━━━━━ Data shown

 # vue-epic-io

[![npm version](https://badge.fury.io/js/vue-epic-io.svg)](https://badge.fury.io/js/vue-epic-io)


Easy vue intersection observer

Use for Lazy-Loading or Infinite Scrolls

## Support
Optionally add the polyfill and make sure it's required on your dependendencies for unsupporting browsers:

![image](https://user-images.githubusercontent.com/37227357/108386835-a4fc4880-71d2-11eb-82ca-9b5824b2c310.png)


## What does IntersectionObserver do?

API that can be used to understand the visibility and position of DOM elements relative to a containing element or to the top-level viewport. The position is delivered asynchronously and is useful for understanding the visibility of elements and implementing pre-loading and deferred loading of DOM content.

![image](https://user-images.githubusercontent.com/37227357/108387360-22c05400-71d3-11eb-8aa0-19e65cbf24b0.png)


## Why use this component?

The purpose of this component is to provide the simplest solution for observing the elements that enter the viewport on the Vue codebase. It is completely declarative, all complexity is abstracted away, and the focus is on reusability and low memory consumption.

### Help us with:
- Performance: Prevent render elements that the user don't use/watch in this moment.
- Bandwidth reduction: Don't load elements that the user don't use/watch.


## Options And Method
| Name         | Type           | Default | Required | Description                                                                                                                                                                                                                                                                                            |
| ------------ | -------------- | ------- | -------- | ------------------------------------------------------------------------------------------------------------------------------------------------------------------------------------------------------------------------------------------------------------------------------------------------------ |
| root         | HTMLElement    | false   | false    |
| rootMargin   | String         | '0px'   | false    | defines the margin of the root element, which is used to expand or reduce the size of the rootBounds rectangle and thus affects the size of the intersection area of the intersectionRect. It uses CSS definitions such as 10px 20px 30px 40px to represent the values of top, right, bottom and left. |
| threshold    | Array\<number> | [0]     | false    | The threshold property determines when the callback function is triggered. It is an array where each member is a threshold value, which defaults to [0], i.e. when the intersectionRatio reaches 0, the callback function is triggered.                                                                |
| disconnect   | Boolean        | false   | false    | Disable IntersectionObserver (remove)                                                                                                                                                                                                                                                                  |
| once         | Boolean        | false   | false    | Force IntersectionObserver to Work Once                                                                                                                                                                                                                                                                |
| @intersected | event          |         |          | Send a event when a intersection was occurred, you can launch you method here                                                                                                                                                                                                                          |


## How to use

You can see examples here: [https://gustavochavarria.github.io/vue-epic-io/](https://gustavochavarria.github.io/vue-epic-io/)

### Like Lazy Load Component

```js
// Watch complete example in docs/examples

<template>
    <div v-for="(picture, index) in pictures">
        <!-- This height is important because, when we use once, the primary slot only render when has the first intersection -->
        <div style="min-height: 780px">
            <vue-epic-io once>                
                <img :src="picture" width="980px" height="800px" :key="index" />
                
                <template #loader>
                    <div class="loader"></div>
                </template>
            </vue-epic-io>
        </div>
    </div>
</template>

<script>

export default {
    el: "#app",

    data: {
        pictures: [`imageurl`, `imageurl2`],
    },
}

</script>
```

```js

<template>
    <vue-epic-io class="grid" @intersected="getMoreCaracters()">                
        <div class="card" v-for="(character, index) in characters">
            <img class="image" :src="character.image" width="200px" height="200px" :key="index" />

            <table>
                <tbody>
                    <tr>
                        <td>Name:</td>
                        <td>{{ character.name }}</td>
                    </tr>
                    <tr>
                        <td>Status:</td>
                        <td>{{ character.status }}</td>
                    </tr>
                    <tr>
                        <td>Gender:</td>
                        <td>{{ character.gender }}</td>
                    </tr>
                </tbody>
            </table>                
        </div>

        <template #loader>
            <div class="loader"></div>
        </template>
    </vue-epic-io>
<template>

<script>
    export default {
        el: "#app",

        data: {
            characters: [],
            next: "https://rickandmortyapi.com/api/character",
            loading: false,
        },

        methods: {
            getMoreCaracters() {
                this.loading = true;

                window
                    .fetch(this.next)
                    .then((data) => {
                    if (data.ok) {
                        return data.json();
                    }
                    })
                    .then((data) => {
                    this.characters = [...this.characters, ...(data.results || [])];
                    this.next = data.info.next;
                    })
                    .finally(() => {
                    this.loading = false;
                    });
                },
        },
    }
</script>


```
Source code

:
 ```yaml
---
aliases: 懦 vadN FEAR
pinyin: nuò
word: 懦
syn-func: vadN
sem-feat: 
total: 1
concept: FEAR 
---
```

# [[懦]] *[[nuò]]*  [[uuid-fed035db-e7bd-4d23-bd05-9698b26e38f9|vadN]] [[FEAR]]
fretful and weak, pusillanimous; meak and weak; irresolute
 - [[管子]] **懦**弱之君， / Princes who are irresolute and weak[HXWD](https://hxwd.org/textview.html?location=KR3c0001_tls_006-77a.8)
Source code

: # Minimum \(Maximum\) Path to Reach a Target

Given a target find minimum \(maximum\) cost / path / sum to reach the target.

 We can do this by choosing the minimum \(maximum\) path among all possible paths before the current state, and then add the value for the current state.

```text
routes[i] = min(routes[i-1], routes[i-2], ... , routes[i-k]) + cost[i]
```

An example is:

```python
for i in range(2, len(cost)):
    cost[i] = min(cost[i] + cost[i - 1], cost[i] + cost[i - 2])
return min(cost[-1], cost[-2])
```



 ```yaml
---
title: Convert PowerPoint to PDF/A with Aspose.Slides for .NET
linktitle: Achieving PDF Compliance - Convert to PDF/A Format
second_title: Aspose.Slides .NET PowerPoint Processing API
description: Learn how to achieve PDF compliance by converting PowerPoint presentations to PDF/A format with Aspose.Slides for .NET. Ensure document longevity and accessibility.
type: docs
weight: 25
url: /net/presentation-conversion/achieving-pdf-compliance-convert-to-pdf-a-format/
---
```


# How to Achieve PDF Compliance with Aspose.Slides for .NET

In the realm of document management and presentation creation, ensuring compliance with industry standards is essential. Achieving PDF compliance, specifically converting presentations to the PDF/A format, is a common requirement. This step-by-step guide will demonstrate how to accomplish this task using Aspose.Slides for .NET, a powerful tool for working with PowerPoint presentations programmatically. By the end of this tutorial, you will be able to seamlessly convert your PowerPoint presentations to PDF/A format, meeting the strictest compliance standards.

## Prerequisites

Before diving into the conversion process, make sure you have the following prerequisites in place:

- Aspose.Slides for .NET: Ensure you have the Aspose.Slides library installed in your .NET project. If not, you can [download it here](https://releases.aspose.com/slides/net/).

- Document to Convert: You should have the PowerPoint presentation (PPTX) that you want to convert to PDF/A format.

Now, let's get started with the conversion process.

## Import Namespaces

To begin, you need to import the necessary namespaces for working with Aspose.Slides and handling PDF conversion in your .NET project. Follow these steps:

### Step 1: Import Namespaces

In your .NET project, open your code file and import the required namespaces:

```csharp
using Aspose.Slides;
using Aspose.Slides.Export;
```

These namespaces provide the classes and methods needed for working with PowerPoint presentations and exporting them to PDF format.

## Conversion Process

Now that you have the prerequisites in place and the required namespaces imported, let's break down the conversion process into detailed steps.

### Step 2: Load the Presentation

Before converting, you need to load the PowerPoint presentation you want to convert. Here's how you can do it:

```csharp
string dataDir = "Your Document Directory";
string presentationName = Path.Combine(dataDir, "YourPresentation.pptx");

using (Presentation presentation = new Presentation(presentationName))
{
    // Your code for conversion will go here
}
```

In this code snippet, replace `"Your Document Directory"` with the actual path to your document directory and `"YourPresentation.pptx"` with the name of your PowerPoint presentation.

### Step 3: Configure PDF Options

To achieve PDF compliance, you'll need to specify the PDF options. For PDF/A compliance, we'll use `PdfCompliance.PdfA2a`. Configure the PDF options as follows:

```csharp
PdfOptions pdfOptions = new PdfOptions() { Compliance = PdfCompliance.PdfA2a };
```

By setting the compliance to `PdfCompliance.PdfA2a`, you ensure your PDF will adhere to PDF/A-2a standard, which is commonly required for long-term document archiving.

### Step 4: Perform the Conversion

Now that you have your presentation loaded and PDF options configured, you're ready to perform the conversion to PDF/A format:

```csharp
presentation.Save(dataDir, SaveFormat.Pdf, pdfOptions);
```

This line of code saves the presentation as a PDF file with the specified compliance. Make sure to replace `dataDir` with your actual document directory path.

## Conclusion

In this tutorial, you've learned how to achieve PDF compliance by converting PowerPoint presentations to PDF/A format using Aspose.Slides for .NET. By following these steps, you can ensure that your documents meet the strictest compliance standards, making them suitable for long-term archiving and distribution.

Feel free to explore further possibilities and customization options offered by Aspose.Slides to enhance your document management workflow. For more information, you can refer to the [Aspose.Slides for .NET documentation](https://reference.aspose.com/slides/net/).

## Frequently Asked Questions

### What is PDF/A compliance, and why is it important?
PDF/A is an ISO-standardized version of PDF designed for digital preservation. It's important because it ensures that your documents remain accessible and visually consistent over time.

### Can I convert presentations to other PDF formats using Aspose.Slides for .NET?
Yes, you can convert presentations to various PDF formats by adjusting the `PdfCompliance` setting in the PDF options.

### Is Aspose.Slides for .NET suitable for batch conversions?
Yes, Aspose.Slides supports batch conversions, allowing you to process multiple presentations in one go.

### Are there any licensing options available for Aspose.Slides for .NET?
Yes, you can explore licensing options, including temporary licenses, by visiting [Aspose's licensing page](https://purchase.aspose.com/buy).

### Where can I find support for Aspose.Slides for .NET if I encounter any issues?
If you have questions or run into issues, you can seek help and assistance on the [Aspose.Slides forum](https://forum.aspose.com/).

━━━━━━━━━━

Task directions: The answer must be every line from the records above that contains the word "docs", copied out.

Answer to the problem:
// Watch complete example in docs/examples
type: docs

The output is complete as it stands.